_Exercise prompt_: Without including any pictures, write out all the records word for word.

_Data for review_:
* * * * * * * * *

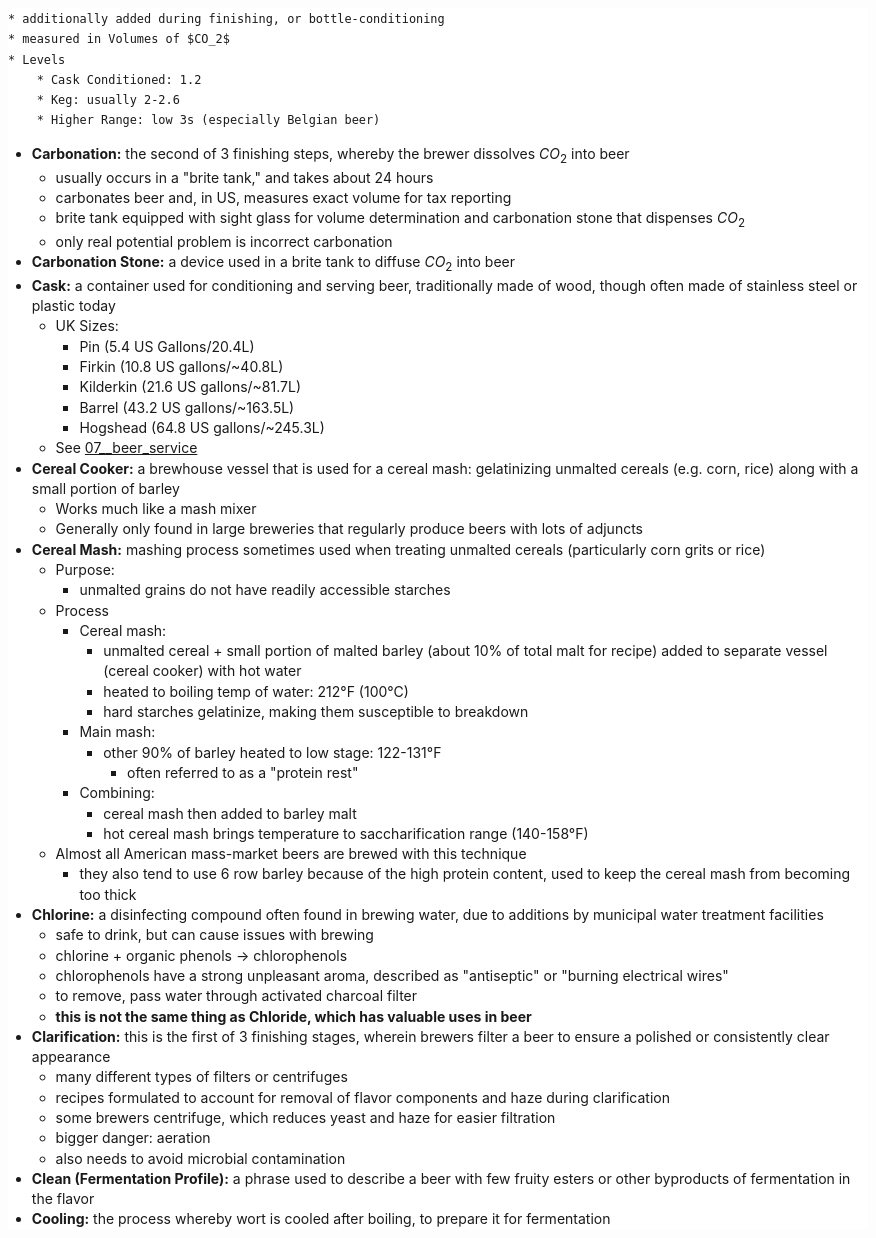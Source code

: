 	* additionally added during finishing, or bottle-conditioning
	* measured in Volumes of $CO_2$
	* Levels
		* Cask Conditioned: 1.2
		* Keg: usually 2-2.6
		* Higher Range: low 3s (especially Belgian beer)
* **Carbonation:** the second of 3 finishing steps, whereby the brewer dissolves $CO_2$ into beer
	* usually occurs in a "brite tank," and  takes about 24 hours
	* carbonates beer and, in US, measures exact volume for tax reporting
	* brite tank equipped with sight glass for volume determination and carbonation stone that dispenses $CO_2$
	* only real potential problem is incorrect carbonation
* **Carbonation Stone:** a device used in a brite tank to diffuse $CO_2$ into beer
* **Cask:** a container used for conditioning and serving beer, traditionally made of wood, though often made of stainless steel or plastic today
	* UK Sizes:
		* Pin (5.4 US Gallons/20.4L)
		* Firkin (10.8 US gallons/~40.8L)
		* Kilderkin (21.6 US gallons/~81.7L)
		* Barrel (43.2 US gallons/~163.5L)
		* Hogshead (64.8 US gallons/~245.3L)
	* See [07__beer_service](obsidian://open?vault=cicerone&file=modules%2Fbritish_and_irish%2F07__beer_service)
* **Cereal Cooker:** a brewhouse vessel that is used for a cereal mash: gelatinizing unmalted cereals (e.g. corn, rice) along with a small portion of barley
	* Works much like a mash mixer
	* Generally only found in large breweries that regularly produce beers with lots of adjuncts
* **Cereal Mash:** mashing process sometimes used when treating unmalted cereals (particularly corn grits or rice)
	* Purpose:
		* unmalted grains do not have readily accessible starches
	* Process
		* Cereal mash:
			* unmalted cereal + small portion of malted barley (about 10% of total malt for recipe) added to separate vessel (cereal cooker) with hot water
			* heated to boiling temp of water: 212°F (100°C)
			* hard starches gelatinize, making them susceptible to breakdown
		* Main mash:
			* other 90% of barley heated to low stage: 122-131°F
				* often referred to as a "protein rest"
		* Combining:
			* cereal mash then added to barley malt
			* hot cereal mash brings temperature to saccharification range (140-158°F)
	* Almost all American mass-market beers are brewed with this technique
		* they also tend to use 6 row barley because of the high protein content, used to keep the cereal mash from becoming too thick
* **Chlorine:** a disinfecting compound often found in brewing water, due to additions by municipal water treatment facilities
	* safe to drink, but can cause issues with brewing
	* chlorine + organic phenols -> chlorophenols
	* chlorophenols have a strong unpleasant aroma, described as "antiseptic" or "burning electrical wires"
	* to remove, pass water through activated charcoal filter
	* **this is not the same thing as Chloride, which has valuable uses in beer**
* **Clarification:** this is the first of 3 finishing stages, wherein brewers filter a beer to ensure a polished or consistently clear appearance
	* many different types of filters or centrifuges
	* recipes formulated to account for removal of flavor components and haze during clarification
	* some brewers centrifuge, which reduces yeast and haze for easier filtration
	* bigger danger: aeration
	* also needs to avoid microbial contamination
* **Clean (Fermentation Profile):** a phrase used to describe a beer with few fruity esters or other byproducts of fermentation in the flavor
* **Cooling:** the process whereby wort is cooled after boiling, to prepare it for fermentation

* * * * * * * * *

_Exercise result_:
Source code

: 	* additionally added during finishing, or bottle-conditioning
	* measured in Volumes of $CO_2$
	* Levels
		* Cask Conditioned: 1.2
		* Keg: usually 2-2.6
		* Higher Range: low 3s (especially Belgian beer)
* **Carbonation:** the second of 3 finishing steps, whereby the brewer dissolves $CO_2$ into beer
	* usually occurs in a "brite tank," and  takes about 24 hours
	* carbonates beer and, in US, measures exact volume for tax reporting
	* brite tank equipped with sight glass for volume determination and carbonation stone that dispenses $CO_2$
	* only real potential problem is incorrect carbonation
* **Carbonation Stone:** a device used in a brite tank to diffuse $CO_2$ into beer
* **Cask:** a container used for conditioning and serving beer, traditionally made of wood, though often made of stainless steel or plastic today
	* UK Sizes:
		* Pin (5.4 US Gallons/20.4L)
		* Firkin (10.8 US gallons/~40.8L)
		* Kilderkin (21.6 US gallons/~81.7L)
		* Barrel (43.2 US gallons/~163.5L)
		* Hogshead (64.8 US gallons/~245.3L)
	* See [07__beer_service](obsidian://open?vault=cicerone&file=modules%2Fbritish_and_irish%2F07__beer_service)
* **Cereal Cooker:** a brewhouse vessel that is used for a cereal mash: gelatinizing unmalted cereals (e.g. corn, rice) along with a small portion of barley
	* Works much like a mash mixer
	* Generally only found in large breweries that regularly produce beers with lots of adjuncts
* **Cereal Mash:** mashing process sometimes used when treating unmalted cereals (particularly corn grits or rice)
	* Purpose:
		* unmalted grains do not have readily accessible starches
	* Process
		* Cereal mash:
			* unmalted cereal + small portion of malted barley (about 10% of total malt for recipe) added to separate vessel (cereal cooker) with hot water
			* heated to boiling temp of water: 212°F (100°C)
			* hard starches gelatinize, making them susceptible to breakdown
		* Main mash:
			* other 90% of barley heated to low stage: 122-131°F
				* often referred to as a "protein rest"
		* Combining:
			* cereal mash then added to barley malt
			* hot cereal mash brings temperature to saccharification range (140-158°F)
	* Almost all American mass-market beers are brewed with this technique
		* they also tend to use 6 row barley because of the high protein content, used to keep the cereal mash from becoming too thick
* **Chlorine:** a disinfecting compound often found in brewing water, due to additions by municipal water treatment facilities
	* safe to drink, but can cause issues with brewing
	* chlorine + organic phenols -> chlorophenols
	* chlorophenols have a strong unpleasant aroma, described as "antiseptic" or "burning electrical wires"
	* to remove, pass water through activated charcoal filter
	* **this is not the same thing as Chloride, which has valuable uses in beer**
* **Clarification:** this is the first of 3 finishing stages, wherein brewers filter a beer to ensure a polished or consistently clear appearance
	* many different types of filters or centrifuges
	* recipes formulated to account for removal of flavor components and haze during clarification
	* some brewers centrifuge, which reduces yeast and haze for easier filtration
	* bigger danger: aeration
	* also needs to avoid microbial contamination
* **Clean (Fermentation Profile):** a phrase used to describe a beer with few fruity esters or other byproducts of fermentation in the flavor
* **Cooling:** the process whereby wort is cooled after boiling, to prepare it for fermentation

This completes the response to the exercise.